Social observation is often just anecdotal rather than scientific, but the neglect of the intellectual dimension of believing in Christ is one of the reasons for the decline in numbers coming into the faith in the UK as regards Christadelphians (we cannot comment on other Abrahamic Biblical Unitarian communities or Christadelphians in the rest of the world). But, this is only one reason. Someone might argue that more important factors are off-putting bad behaviour in the ecclesia or a puritan style of worship. Such points often go hand in hand with the judgment that things are better in this or that church down the road. And so it is that individuals remain uncommitted or choose a Trinitarian church.
The first thing though is whether there is a real conviction of sin in the individual and a recognition of the need for a personal saviour. This ought to lead to repentance and baptism in short order, but knowledge and belief interpose themselves in this sequence because there are many competing churches that offer salvation from sin and death. It is here that the intellect plays its part and why the neglect of the intellectual dimension of faith on the part of Christadelphians has resulted in the loss of souls amongst teenagers and young adults. The problem stems from the materialism of life in the West; it makes older people lazy when it comes to diligently searching out and developing the things of the Word. It is easier to just present ready-made material and/or devotional and exhortational material. The solution does not lie in one conversation or one editorial; human nature being what it is, there is only a struggle. But it really is just a matter of diligent shepherding others in the knowledge of Jesus Christ. The structure that best facilitates this process is not the lecture or the bible class but the small home group where brethren and sisters cooperatively search the Scriptures with their concordances in hand.
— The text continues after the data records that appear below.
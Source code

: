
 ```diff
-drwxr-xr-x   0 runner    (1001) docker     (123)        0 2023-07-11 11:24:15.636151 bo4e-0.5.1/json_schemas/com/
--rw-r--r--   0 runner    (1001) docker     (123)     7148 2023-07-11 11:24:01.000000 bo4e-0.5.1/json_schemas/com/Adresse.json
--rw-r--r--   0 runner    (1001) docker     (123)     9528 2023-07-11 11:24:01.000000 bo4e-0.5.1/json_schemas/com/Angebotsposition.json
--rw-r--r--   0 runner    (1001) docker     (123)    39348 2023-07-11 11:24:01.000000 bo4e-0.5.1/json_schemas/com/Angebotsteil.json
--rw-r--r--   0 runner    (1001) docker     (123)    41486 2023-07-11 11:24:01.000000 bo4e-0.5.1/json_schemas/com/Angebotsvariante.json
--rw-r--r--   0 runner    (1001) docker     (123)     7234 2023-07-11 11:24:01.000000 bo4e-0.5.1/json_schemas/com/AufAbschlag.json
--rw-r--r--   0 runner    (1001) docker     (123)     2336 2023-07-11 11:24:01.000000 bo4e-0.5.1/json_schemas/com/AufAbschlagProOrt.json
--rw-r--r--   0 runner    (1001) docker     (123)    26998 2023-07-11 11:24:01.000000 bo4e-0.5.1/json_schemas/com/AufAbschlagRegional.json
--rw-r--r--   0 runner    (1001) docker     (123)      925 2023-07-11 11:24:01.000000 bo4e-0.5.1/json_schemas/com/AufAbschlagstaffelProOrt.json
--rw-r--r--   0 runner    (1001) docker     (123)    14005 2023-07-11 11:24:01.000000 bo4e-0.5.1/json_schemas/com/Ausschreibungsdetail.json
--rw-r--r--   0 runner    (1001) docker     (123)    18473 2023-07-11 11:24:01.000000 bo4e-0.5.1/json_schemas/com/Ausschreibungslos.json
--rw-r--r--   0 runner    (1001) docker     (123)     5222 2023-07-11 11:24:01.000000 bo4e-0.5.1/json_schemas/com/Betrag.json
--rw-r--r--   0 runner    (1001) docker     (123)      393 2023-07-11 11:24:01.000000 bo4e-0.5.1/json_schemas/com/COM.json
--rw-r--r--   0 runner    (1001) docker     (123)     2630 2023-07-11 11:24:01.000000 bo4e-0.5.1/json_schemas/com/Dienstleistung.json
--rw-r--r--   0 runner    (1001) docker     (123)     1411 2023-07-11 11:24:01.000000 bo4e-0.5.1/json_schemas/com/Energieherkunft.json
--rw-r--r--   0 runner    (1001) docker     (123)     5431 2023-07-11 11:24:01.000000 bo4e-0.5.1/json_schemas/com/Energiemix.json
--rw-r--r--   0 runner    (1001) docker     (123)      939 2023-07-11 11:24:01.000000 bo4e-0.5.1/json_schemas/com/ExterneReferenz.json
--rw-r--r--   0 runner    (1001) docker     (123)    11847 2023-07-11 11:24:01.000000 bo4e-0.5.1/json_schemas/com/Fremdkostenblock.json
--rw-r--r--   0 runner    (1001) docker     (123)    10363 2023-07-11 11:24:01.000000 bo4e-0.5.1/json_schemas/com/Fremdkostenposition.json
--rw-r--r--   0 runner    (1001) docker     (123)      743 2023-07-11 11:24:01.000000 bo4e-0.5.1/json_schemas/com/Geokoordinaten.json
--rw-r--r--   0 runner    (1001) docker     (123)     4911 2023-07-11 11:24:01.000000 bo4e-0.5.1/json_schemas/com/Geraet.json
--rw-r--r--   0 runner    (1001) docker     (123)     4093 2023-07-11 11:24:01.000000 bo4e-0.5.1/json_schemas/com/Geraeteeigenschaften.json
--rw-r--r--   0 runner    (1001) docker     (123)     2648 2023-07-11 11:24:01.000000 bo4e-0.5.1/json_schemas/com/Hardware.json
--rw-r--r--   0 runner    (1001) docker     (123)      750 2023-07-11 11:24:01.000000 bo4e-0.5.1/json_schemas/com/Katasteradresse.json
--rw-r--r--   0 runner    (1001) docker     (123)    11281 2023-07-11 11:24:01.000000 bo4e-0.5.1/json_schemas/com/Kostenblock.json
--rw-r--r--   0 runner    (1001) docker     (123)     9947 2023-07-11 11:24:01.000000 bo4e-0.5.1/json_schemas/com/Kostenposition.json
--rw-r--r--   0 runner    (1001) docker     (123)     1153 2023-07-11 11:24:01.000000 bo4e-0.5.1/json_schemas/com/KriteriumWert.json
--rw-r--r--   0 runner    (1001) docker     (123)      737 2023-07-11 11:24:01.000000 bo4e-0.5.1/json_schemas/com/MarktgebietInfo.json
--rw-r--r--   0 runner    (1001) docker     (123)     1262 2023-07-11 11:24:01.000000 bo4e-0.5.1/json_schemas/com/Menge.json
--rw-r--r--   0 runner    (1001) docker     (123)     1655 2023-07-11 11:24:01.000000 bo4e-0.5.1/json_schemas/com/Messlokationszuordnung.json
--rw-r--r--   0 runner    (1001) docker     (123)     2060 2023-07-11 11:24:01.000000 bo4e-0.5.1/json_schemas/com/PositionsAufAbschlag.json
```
No doubt there is bad behaviour in the ecclesial world; no doubt there is Christ-like behaviour in all communities that profess the name of Christ, and it has to be said that there are different styles of worship and association everywhere you look among UK Christadelphians, but the Abrahamic and Biblical Unitarian communities are where the truth as it is in Jesus lies, rather than the Trinitarian churches, and we know this for intellectual reasons.